Source texts of formatted documents

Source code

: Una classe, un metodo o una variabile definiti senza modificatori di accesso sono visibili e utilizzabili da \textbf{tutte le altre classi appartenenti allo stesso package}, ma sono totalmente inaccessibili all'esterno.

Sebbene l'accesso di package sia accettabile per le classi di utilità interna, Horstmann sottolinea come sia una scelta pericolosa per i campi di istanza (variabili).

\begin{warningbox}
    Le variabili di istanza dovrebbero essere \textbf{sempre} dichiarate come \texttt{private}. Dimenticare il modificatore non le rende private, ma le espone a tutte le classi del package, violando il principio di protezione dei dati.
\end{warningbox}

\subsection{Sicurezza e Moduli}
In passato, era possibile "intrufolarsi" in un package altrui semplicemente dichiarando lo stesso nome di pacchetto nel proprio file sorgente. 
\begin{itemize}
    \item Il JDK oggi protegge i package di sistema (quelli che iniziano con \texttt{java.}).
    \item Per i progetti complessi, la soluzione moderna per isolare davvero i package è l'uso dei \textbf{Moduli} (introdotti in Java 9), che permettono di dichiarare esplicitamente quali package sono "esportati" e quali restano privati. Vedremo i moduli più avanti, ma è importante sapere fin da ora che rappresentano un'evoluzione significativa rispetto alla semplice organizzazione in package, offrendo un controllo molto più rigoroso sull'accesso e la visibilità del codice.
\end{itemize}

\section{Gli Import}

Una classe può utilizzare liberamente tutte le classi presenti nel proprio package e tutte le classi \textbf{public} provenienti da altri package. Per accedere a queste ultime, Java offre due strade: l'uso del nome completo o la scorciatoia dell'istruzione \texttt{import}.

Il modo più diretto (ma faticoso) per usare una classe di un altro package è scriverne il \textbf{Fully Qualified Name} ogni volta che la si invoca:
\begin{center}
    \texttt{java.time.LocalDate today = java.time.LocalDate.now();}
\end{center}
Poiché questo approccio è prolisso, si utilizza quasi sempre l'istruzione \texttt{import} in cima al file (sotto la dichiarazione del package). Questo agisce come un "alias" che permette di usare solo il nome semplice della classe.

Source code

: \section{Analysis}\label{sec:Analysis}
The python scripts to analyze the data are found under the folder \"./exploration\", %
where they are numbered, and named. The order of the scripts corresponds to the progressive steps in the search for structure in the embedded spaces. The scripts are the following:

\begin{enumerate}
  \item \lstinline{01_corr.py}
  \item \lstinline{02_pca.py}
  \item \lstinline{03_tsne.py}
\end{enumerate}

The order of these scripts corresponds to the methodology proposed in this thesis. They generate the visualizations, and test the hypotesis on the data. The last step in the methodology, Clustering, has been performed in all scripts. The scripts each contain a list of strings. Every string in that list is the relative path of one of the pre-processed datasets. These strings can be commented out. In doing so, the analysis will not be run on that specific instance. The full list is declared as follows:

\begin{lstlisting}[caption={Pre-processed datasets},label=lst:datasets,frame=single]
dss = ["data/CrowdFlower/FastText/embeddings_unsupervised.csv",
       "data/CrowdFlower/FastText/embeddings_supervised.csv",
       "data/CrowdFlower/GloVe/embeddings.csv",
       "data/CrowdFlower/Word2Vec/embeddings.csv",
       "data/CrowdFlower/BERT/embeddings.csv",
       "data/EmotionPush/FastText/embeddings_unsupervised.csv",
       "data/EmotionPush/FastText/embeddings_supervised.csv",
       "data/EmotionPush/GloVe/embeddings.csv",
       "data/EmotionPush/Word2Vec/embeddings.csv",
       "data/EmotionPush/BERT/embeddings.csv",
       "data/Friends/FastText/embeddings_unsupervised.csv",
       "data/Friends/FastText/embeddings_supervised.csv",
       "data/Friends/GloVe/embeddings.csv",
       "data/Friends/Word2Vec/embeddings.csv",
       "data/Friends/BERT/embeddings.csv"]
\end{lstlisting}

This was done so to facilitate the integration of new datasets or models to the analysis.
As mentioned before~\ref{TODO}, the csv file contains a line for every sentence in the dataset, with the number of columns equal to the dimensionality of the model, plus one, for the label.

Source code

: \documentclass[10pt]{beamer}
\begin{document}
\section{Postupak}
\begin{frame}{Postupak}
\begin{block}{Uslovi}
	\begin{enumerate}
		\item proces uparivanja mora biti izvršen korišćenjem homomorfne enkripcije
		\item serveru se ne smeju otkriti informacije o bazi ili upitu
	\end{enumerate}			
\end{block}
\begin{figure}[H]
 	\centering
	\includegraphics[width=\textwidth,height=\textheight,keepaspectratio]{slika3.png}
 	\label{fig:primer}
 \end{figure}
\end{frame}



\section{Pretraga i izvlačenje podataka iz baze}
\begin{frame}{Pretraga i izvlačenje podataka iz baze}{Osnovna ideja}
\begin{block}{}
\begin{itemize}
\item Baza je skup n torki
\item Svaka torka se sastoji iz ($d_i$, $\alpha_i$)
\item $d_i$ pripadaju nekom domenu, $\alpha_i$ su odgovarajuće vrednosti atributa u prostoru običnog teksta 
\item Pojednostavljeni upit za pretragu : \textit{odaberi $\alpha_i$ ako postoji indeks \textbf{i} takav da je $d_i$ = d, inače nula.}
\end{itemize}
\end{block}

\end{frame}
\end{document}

* To do
Read the entries above, then pull out the lines that include "lstlisting".

* Response to this task
\begin{lstlisting}[caption={Pre-processed datasets},label=lst:datasets,frame=single]
\end{lstlisting}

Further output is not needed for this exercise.